### YOUR OBJECTIVE
Copy all lines below containing "Mestres".

### DATA SHOWN
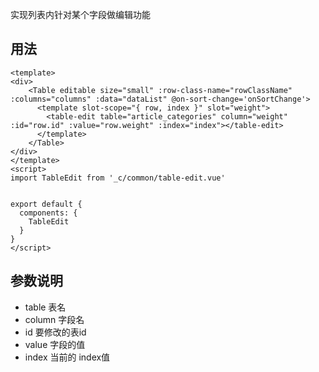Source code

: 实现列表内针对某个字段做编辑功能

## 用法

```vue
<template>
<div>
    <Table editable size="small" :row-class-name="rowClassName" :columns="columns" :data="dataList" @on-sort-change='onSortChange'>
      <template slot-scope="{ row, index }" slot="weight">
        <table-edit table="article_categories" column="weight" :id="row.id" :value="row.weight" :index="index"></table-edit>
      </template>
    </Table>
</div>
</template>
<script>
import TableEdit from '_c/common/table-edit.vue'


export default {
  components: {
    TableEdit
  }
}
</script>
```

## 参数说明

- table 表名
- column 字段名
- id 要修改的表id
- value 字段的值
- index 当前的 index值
==
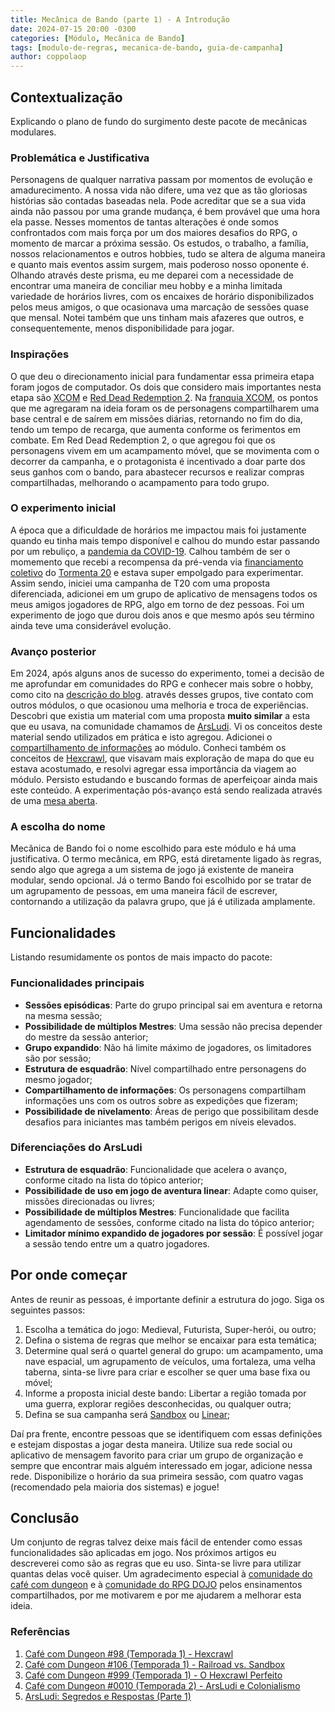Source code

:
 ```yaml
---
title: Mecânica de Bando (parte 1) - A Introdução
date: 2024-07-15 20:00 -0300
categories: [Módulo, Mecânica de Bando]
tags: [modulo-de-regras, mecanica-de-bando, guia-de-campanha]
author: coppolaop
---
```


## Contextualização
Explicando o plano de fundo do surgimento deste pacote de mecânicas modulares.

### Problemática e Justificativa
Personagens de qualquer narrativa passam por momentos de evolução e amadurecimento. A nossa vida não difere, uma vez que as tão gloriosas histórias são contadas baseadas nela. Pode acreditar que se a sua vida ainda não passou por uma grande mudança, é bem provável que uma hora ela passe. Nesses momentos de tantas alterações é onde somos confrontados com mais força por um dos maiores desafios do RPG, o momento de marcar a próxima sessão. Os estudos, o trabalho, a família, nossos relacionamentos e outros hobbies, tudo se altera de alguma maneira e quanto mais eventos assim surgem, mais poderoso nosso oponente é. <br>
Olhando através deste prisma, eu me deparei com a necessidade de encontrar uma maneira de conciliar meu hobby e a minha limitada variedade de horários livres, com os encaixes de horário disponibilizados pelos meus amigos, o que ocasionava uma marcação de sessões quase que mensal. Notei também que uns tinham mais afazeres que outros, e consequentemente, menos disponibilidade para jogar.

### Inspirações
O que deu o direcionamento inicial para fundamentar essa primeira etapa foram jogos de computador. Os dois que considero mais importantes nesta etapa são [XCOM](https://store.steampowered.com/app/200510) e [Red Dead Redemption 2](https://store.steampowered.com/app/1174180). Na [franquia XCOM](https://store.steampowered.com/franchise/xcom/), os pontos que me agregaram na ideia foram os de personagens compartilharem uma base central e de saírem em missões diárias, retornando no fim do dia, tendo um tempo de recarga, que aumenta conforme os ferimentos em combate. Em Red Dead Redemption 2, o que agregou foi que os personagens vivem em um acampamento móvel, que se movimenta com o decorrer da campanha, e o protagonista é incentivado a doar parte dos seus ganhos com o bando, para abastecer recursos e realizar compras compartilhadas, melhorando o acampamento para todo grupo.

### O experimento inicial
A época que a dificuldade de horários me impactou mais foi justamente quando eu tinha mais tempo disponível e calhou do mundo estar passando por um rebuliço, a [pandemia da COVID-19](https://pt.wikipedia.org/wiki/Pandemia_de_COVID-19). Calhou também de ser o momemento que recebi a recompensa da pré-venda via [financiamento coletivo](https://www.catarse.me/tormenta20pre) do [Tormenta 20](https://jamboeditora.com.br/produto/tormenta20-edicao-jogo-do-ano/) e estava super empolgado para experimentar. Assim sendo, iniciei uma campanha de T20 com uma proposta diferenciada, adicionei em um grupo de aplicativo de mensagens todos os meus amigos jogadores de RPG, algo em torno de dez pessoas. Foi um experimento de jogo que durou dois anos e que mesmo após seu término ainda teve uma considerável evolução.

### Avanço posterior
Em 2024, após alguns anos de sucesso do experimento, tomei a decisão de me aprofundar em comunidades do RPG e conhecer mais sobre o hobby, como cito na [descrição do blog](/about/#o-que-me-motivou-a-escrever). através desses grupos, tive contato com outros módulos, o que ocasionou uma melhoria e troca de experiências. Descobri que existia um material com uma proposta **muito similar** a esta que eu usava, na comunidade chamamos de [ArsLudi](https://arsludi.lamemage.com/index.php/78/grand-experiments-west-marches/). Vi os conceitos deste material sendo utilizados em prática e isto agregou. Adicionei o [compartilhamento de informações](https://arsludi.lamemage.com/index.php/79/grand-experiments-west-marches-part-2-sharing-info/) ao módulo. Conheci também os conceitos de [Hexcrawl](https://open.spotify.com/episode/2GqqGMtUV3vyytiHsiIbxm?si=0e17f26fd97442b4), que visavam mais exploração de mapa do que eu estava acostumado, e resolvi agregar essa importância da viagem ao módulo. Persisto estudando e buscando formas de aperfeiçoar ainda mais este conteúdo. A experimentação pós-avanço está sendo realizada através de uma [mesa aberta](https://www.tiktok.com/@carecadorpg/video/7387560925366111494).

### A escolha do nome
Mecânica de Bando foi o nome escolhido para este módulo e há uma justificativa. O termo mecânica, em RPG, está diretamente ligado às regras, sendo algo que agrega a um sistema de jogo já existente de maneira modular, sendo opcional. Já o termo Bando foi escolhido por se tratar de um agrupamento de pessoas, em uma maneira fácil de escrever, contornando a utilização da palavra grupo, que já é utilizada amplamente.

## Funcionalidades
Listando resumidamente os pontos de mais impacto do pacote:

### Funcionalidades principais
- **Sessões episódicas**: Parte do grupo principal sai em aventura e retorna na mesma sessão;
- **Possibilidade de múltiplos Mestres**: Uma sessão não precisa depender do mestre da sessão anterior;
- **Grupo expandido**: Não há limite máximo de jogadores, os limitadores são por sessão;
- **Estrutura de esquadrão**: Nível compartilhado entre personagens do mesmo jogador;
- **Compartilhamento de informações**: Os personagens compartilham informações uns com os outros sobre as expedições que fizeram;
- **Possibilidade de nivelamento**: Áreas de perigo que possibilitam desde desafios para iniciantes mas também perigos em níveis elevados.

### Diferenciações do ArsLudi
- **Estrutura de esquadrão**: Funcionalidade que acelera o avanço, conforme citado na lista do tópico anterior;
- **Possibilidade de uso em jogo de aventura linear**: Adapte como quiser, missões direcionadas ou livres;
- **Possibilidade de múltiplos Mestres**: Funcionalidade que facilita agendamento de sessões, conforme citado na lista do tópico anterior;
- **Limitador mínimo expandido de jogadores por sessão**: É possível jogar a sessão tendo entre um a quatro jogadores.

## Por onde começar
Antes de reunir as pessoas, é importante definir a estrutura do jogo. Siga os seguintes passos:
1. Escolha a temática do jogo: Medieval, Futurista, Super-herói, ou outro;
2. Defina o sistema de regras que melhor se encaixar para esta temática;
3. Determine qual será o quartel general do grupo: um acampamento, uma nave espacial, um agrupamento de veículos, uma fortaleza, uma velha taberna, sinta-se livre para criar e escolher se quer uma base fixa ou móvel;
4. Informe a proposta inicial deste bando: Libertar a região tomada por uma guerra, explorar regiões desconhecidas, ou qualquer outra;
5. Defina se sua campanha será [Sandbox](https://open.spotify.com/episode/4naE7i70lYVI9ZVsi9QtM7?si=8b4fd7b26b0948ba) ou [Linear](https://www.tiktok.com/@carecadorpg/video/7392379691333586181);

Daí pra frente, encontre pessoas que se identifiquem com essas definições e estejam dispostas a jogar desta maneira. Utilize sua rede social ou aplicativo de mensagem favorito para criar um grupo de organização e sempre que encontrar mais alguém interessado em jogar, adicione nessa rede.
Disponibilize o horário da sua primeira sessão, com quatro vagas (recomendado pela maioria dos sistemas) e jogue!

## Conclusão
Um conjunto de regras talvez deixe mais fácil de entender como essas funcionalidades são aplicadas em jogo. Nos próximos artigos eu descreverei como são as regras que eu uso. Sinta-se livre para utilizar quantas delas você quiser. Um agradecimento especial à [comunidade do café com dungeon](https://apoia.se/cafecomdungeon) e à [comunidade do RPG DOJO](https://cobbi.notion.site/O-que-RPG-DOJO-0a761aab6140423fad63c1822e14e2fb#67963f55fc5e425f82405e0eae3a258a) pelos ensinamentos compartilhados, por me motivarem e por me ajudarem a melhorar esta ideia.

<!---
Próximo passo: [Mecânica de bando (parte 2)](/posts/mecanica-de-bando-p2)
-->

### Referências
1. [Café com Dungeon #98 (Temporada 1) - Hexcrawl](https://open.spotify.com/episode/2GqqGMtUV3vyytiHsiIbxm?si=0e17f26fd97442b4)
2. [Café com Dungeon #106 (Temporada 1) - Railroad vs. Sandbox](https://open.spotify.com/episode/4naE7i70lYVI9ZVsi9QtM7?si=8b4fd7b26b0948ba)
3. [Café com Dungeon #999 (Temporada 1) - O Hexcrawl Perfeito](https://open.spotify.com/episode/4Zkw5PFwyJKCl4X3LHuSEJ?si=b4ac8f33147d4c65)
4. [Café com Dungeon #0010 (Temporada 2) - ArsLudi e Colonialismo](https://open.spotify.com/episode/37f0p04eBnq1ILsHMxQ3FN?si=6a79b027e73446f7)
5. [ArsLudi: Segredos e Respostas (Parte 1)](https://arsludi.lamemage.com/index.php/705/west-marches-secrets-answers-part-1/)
...
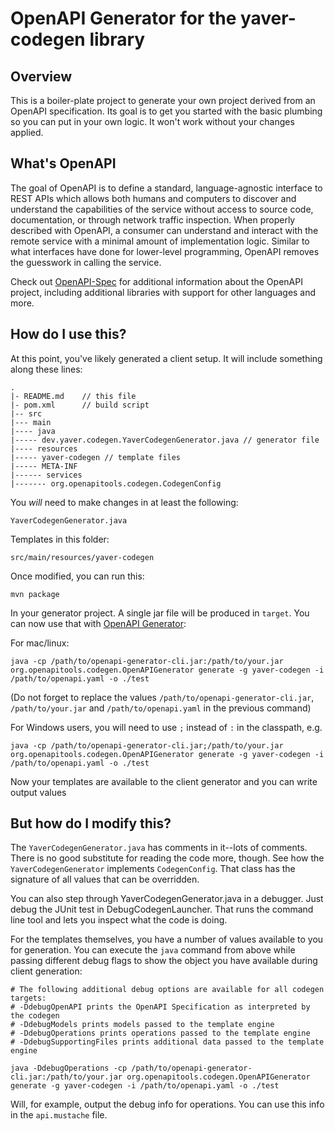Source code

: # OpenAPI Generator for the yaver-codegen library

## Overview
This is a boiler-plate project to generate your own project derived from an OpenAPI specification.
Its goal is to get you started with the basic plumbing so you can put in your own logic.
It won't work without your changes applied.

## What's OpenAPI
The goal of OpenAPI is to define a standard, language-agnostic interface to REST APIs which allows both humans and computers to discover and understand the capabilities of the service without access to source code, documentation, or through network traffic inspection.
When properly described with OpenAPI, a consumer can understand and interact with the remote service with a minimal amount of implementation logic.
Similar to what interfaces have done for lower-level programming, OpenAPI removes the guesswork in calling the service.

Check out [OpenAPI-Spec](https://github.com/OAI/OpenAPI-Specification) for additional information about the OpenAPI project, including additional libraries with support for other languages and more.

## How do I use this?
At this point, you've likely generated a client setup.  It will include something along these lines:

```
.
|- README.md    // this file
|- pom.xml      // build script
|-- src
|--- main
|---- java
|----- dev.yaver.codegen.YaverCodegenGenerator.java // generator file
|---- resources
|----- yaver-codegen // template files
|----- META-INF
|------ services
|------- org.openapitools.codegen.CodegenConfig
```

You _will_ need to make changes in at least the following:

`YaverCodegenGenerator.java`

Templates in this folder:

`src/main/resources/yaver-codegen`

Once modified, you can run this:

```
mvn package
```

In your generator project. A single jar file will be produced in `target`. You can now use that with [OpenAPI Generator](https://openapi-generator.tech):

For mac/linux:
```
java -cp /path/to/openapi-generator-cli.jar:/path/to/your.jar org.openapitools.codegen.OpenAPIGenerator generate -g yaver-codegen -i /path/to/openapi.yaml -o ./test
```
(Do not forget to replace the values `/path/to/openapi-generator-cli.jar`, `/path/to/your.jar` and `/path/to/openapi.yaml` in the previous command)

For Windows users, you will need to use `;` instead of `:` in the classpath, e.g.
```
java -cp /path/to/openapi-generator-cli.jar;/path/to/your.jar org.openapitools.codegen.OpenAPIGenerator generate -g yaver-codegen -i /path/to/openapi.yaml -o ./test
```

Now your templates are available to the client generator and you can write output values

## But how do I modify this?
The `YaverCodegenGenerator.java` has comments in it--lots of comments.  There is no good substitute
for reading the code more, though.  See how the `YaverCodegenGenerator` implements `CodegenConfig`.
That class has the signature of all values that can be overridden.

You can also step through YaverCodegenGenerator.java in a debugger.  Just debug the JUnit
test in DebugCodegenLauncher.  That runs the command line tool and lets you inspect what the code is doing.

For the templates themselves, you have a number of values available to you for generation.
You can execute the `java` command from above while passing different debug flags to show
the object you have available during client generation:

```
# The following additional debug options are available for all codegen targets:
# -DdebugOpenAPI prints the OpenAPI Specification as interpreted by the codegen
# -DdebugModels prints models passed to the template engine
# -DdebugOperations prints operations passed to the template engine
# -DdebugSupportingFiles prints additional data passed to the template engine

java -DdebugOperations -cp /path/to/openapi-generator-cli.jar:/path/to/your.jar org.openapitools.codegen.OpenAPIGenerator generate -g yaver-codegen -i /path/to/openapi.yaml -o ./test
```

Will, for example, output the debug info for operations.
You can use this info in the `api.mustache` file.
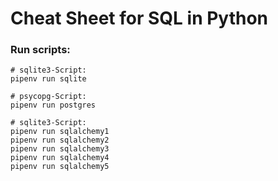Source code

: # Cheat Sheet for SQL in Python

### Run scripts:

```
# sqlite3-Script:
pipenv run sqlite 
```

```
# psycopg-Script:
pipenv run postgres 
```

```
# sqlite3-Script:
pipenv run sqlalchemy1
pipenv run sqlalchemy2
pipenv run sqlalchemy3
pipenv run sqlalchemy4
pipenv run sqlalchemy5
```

### RESULT BELOW
- **Possibilidade de múltiplos Mestres**: Uma sessão não precisa depender do mestre da sessão anterior;
- **Possibilidade de múltiplos Mestres**: Funcionalidade que facilita agendamento de sessões, conforme citado na lista do tópico anterior;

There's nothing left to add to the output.